Task brief: Going through the material underneath, give only the number of lines that contain "like".

Records provided:
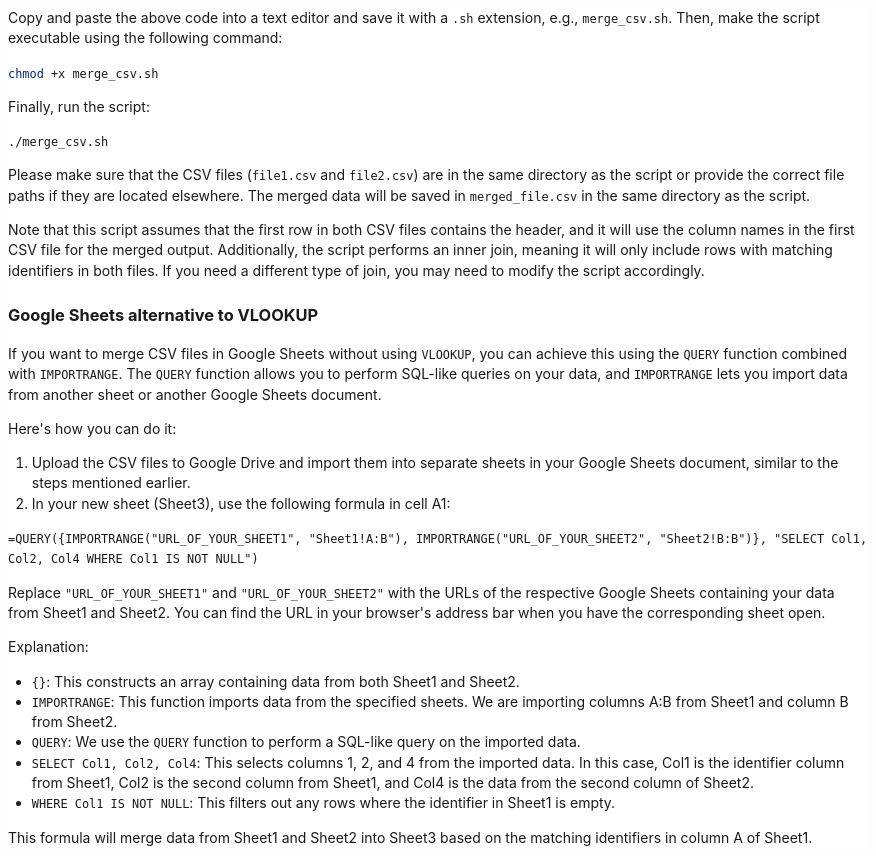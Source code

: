 Copy and paste the above code into a text editor and save it with a `.sh` extension, e.g., `merge_csv.sh`. Then, make the script executable using the following command:

```bash
chmod +x merge_csv.sh
```

Finally, run the script:

```bash
./merge_csv.sh
```

Please make sure that the CSV files (`file1.csv` and `file2.csv`) are in the same directory as the script or provide the correct file paths if they are located elsewhere. The merged data will be saved in `merged_file.csv` in the same directory as the script.

Note that this script assumes that the first row in both CSV files contains the header, and it will use the column names in the first CSV file for the merged output. Additionally, the script performs an inner join, meaning it will only include rows with matching identifiers in both files. If you need a different type of join, you may need to modify the script accordingly.

### Google Sheets alternative to VLOOKUP

If you want to merge CSV files in Google Sheets without using `VLOOKUP`, you can achieve this using the `QUERY` function combined with `IMPORTRANGE`. The `QUERY` function allows you to perform SQL-like queries on your data, and `IMPORTRANGE` lets you import data from another sheet or another Google Sheets document.

Here's how you can do it:

1. Upload the CSV files to Google Drive and import them into separate sheets in your Google Sheets document, similar to the steps mentioned earlier.
2. In your new sheet (Sheet3), use the following formula in cell A1:

```excel
=QUERY({IMPORTRANGE("URL_OF_YOUR_SHEET1", "Sheet1!A:B"), IMPORTRANGE("URL_OF_YOUR_SHEET2", "Sheet2!B:B")}, "SELECT Col1, Col2, Col4 WHERE Col1 IS NOT NULL")
```

Replace `"URL_OF_YOUR_SHEET1"` and `"URL_OF_YOUR_SHEET2"` with the URLs of the respective Google Sheets containing your data from Sheet1 and Sheet2. You can find the URL in your browser's address bar when you have the corresponding sheet open.

Explanation:

* `{}`: This constructs an array containing data from both Sheet1 and Sheet2.
* `IMPORTRANGE`: This function imports data from the specified sheets. We are importing columns A:B from Sheet1 and column B from Sheet2.
* `QUERY`: We use the `QUERY` function to perform a SQL-like query on the imported data.
* `SELECT Col1, Col2, Col4`: This selects columns 1, 2, and 4 from the imported data. In this case, Col1 is the identifier column from Sheet1, Col2 is the second column from Sheet1, and Col4 is the data from the second column of Sheet2.
* `WHERE Col1 IS NOT NULL`: This filters out any rows where the identifier in Sheet1 is empty.

This formula will merge data from Sheet1 and Sheet2 into Sheet3 based on the matching identifiers in column A of Sheet1.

Exercise response: 2